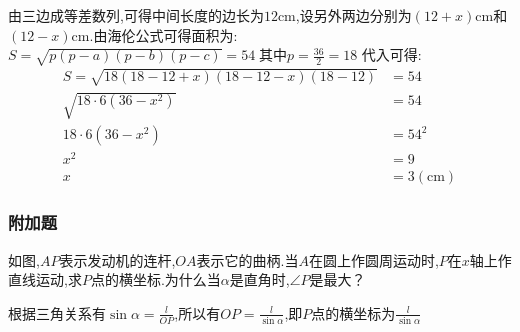 \documentclass[answers]{exam}
\begin{document}
\begin{questions}
\begin{solution}

		由三边成等差数列,可得中间长度的边长为$12$cm,设另外两边分别为$(12+x)$cm和$(12-x)$cm.由海伦公式可得面积为:
		\begin{math}
			S = \sqrt{p(p-a)(p-b)(p-c)} = 54\; \text{其中} p = \frac{36}{2} = 18
		\end{math}
		代入可得:
		\begin{align*}
			S = \sqrt{18(18 - 12 + x)(18 - 12 - x)(18 - 12)} & = 54              \\
			\sqrt{18\cdot 6 (36-x^2)}                        & = 54              \\
			18\cdot 6 (36- x^2)                              & = 54^2            \\
			x^2                                              & = 9               \\
			x                                                & = 3 (\mathrm{cm})
		\end{align*}

	\end{solution}

	\begin{center}
		\subsubsection*{附加题}
	\end{center}

	\question
	如图,$AP$表示发动机的连杆,$OA$表示它的曲柄.当$A$在圆上作圆周运动时,$P$在$x$轴上作直线运动,求$P$点的横坐标.为什么当$\alpha$是直角时,$\angle{P}$是最大？

	\begin{solution}
		根据三角关系有$\sin\alpha = \frac{l}{OP}$,所以有$OP =
			\frac{l}{\sin\alpha}$,即$P$点的横坐标为$\frac{l}{\sin\alpha}$


\end{solution}
\end{questions}
\end{document}
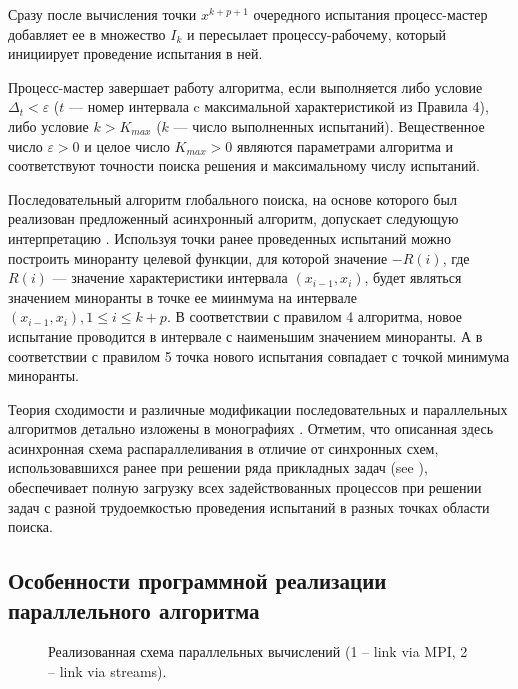 \documentclass[mathematics,article,submit,pdftex,moreauthors]{Definitions/mdpi}
\begin{document}
Сразу после вычисления точки $x^{k+p+1}$ очередного испытания процесс-мастер добавляет ее в множество $I_k$ и пересылает процессу-рабочему, который инициирует проведение испытания в ней. 

Процесс-мастер завершает работу алгоритма, если выполняется либо условие $\Delta_{t}<\varepsilon$ ($t$ --- номер интервала c максимальной характеристикой из Правила 4), либо условие $k>K_{max}$ ($k$ --- число выполненных испытаний).
Вещественное число $\varepsilon>0$ и целое число $K_{max}>0$ являются параметрами алгоритма и соответствуют точности поиска решения и максимальному числу испытаний.

Последовательный алгоритм глобального поиска, на основе которого был реализован предложенный асинхронный алгоритм, допускает следующую интерпретацию \cite{Molinaro2001}. Используя точки ранее проведенных испытаний можно построить миноранту целевой функции, для которой значение $-R(i)$, где $R(i)$ --- значение характеристики интервала $(x_{i-1},x_i)$, будет являться значением миноранты в точке ее миинмума на интервале $(x_{i-1},x_i), 1\leq i\leq k+p$. В соответствии с правилом 4 алгоритма, новое испытание проводится в интервале с наименьшим значением миноранты. А в соответствии с правилом 5 точка нового испытания совпадает с точкой минимума миноранты.

Теория сходимости и различные модификации последовательных и параллельных алгоритмов детально изложены в монографиях \cite{Strongin2000,Sergeyev2017}. 
Отметим, что описанная здесь асинхронная схема распараллеливания в отличие от синхронных схем, использовавшихся ранее при решении ряда прикладных задач (see \cite{Kalyulin2017,Modorskii2016}), обеспечивает полную загрузку всех задействованных процессов при решении задач с разной трудоемкостью проведения испытаний в разных точках области поиска.



\subsection{Особенности программной реализации параллельного алгоритма}

\begin{figure}
\caption{Реализованная схема параллельных вычислений (1 -- link via MPI, 2 -- link via streams).}\label{fig:Impl}
\end{figure}   
\end{document}
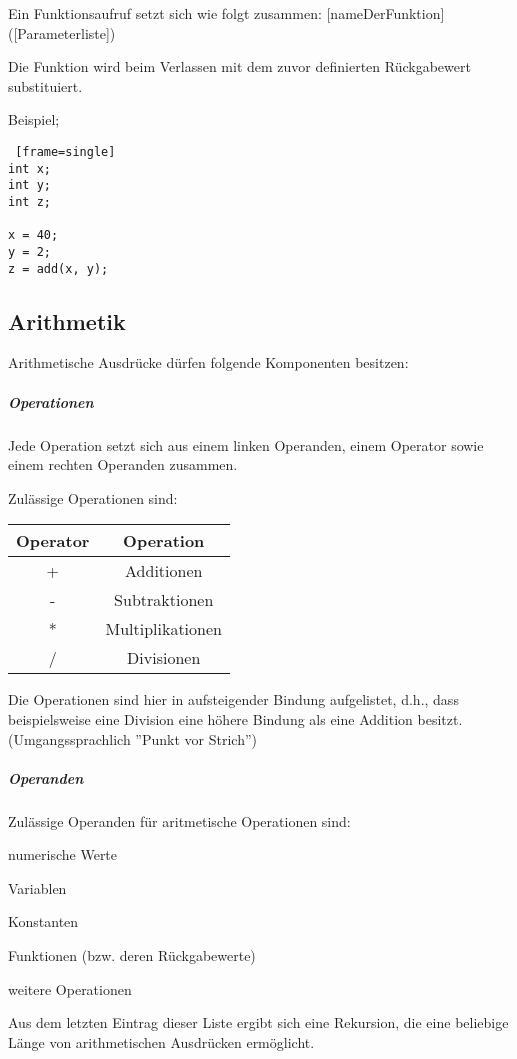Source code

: Ein Funktionsaufruf setzt sich wie folgt zusammen:
[nameDerFunktion]([Parameterliste])

Die Funktion wird beim Verlassen mit dem zuvor definierten Rückgabewert substituiert.

Beispiel;
\begin{lstlisting} [frame=single] 
int x;
int y;
int z;

x = 40;
y = 2;
z = add(x, y);
\end{lstlisting}

\subsection{Arithmetik}
Arithmetische Ausdrücke dürfen folgende Komponenten besitzen:

\subparagraph{Operationen}
Jede Operation setzt sich aus einem linken Operanden, einem Operator sowie einem rechten Operanden zusammen.

Zulässige Operationen sind:
\begin{center}
  \begin{tabular}{ | c | c | }
    \hline
    Operator & Operation\\ \hline \hline
    + & Additionen\\ \hline
    - & Subtraktionen\\ \hline
    * & Multiplikationen\\ \hline
    / & Divisionen\\ \hline
  \end{tabular}
\end{center}
Die Operationen sind hier in aufsteigender Bindung aufgelistet, d.h., dass beispielsweise eine Division eine höhere Bindung als eine Addition besitzt. (Umgangssprachlich ''Punkt vor Strich'')

\subparagraph{Operanden}
Zulässige Operanden für aritmetische Operationen sind:

\begin{list}{•}
\item numerische Werte \item
\item Variablen
\item Konstanten
\item Funktionen (bzw. deren Rückgabewerte)
\item weitere Operationen
\end{list}

Aus dem letzten Eintrag dieser Liste ergibt sich eine Rekursion, die eine beliebige Länge von arithmetischen Ausdrücken ermöglicht.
---*---
Work required: Reproduce each entry precisely, dropping only the pictures.

Output for this exercise:
 \documentclass[answers]{exam}
\begin{document}
\begin{questions}
\begin{solution}

		由三边成等差数列,可得中间长度的边长为$12$cm,设另外两边分别为$(12+x)$cm和$(12-x)$cm.由海伦公式可得面积为:
		\begin{math}
			S = \sqrt{p(p-a)(p-b)(p-c)} = 54\; \text{其中} p = \frac{36}{2} = 18
		\end{math}
		代入可得:
		\begin{align*}
			S = \sqrt{18(18 - 12 + x)(18 - 12 - x)(18 - 12)} & = 54              \\
			\sqrt{18\cdot 6 (36-x^2)}                        & = 54              \\
			18\cdot 6 (36- x^2)                              & = 54^2            \\
			x^2                                              & = 9               \\
			x                                                & = 3 (\mathrm{cm})
		\end{align*}

	\end{solution}

	\begin{center}
		\subsubsection*{附加题}
	\end{center}

	\question
	如图,$AP$表示发动机的连杆,$OA$表示它的曲柄.当$A$在圆上作圆周运动时,$P$在$x$轴上作直线运动,求$P$点的横坐标.为什么当$\alpha$是直角时,$\angle{P}$是最大？

	\begin{solution}
		根据三角关系有$\sin\alpha = \frac{l}{OP}$,所以有$OP =
			\frac{l}{\sin\alpha}$,即$P$点的横坐标为$\frac{l}{\sin\alpha}$


\end{solution}
\end{questions}
\end{document}
 \documentclass[mathematics,article,submit,pdftex,moreauthors]{Definitions/mdpi}
\begin{document}
Сразу после вычисления точки $x^{k+p+1}$ очередного испытания процесс-мастер добавляет ее в множество $I_k$ и пересылает процессу-рабочему, который инициирует проведение испытания в ней. 

Процесс-мастер завершает работу алгоритма, если выполняется либо условие $\Delta_{t}<\varepsilon$ ($t$ --- номер интервала c максимальной характеристикой из Правила 4), либо условие $k>K_{max}$ ($k$ --- число выполненных испытаний).
Вещественное число $\varepsilon>0$ и целое число $K_{max}>0$ являются параметрами алгоритма и соответствуют точности поиска решения и максимальному числу испытаний.

Последовательный алгоритм глобального поиска, на основе которого был реализован предложенный асинхронный алгоритм, допускает следующую интерпретацию \cite{Molinaro2001}. Используя точки ранее проведенных испытаний можно построить миноранту целевой функции, для которой значение $-R(i)$, где $R(i)$ --- значение характеристики интервала $(x_{i-1},x_i)$, будет являться значением миноранты в точке ее миинмума на интервале $(x_{i-1},x_i), 1\leq i\leq k+p$. В соответствии с правилом 4 алгоритма, новое испытание проводится в интервале с наименьшим значением миноранты. А в соответствии с правилом 5 точка нового испытания совпадает с точкой минимума миноранты.

Теория сходимости и различные модификации последовательных и параллельных алгоритмов детально изложены в монографиях \cite{Strongin2000,Sergeyev2017}. 
Отметим, что описанная здесь асинхронная схема распараллеливания в отличие от синхронных схем, использовавшихся ранее при решении ряда прикладных задач (see \cite{Kalyulin2017,Modorskii2016}), обеспечивает полную загрузку всех задействованных процессов при решении задач с разной трудоемкостью проведения испытаний в разных точках области поиска.



\subsection{Особенности программной реализации параллельного алгоритма}

\begin{figure}
\caption{Реализованная схема параллельных вычислений (1 -- link via MPI, 2 -- link via streams).}\label{fig:Impl}
\end{figure}   
\end{document}
Source code

: Ein Funktionsaufruf setzt sich wie folgt zusammen:
[nameDerFunktion]([Parameterliste])

Die Funktion wird beim Verlassen mit dem zuvor definierten Rückgabewert substituiert.

Beispiel;
\begin{lstlisting} [frame=single] 
int x;
int y;
int z;

x = 40;
y = 2;
z = add(x, y);
\end{lstlisting}

\subsection{Arithmetik}
Arithmetische Ausdrücke dürfen folgende Komponenten besitzen:

\subparagraph{Operationen}
Jede Operation setzt sich aus einem linken Operanden, einem Operator sowie einem rechten Operanden zusammen.

Zulässige Operationen sind:
\begin{center}
  \begin{tabular}{ | c | c | }
    \hline
    Operator & Operation\\ \hline \hline
    + & Additionen\\ \hline
    - & Subtraktionen\\ \hline
    * & Multiplikationen\\ \hline
    / & Divisionen\\ \hline
  \end{tabular}
\end{center}
Die Operationen sind hier in aufsteigender Bindung aufgelistet, d.h., dass beispielsweise eine Division eine höhere Bindung als eine Addition besitzt. (Umgangssprachlich ''Punkt vor Strich'')

\subparagraph{Operanden}
Zulässige Operanden für aritmetische Operationen sind:

\begin{list}{•}
\item numerische Werte \item
\item Variablen
\item Konstanten
\item Funktionen (bzw. deren Rückgabewerte)
\item weitere Operationen
\end{list}

Aus dem letzten Eintrag dieser Liste ergibt sich eine Rekursion, die eine beliebige Länge von arithmetischen Ausdrücken ermöglicht.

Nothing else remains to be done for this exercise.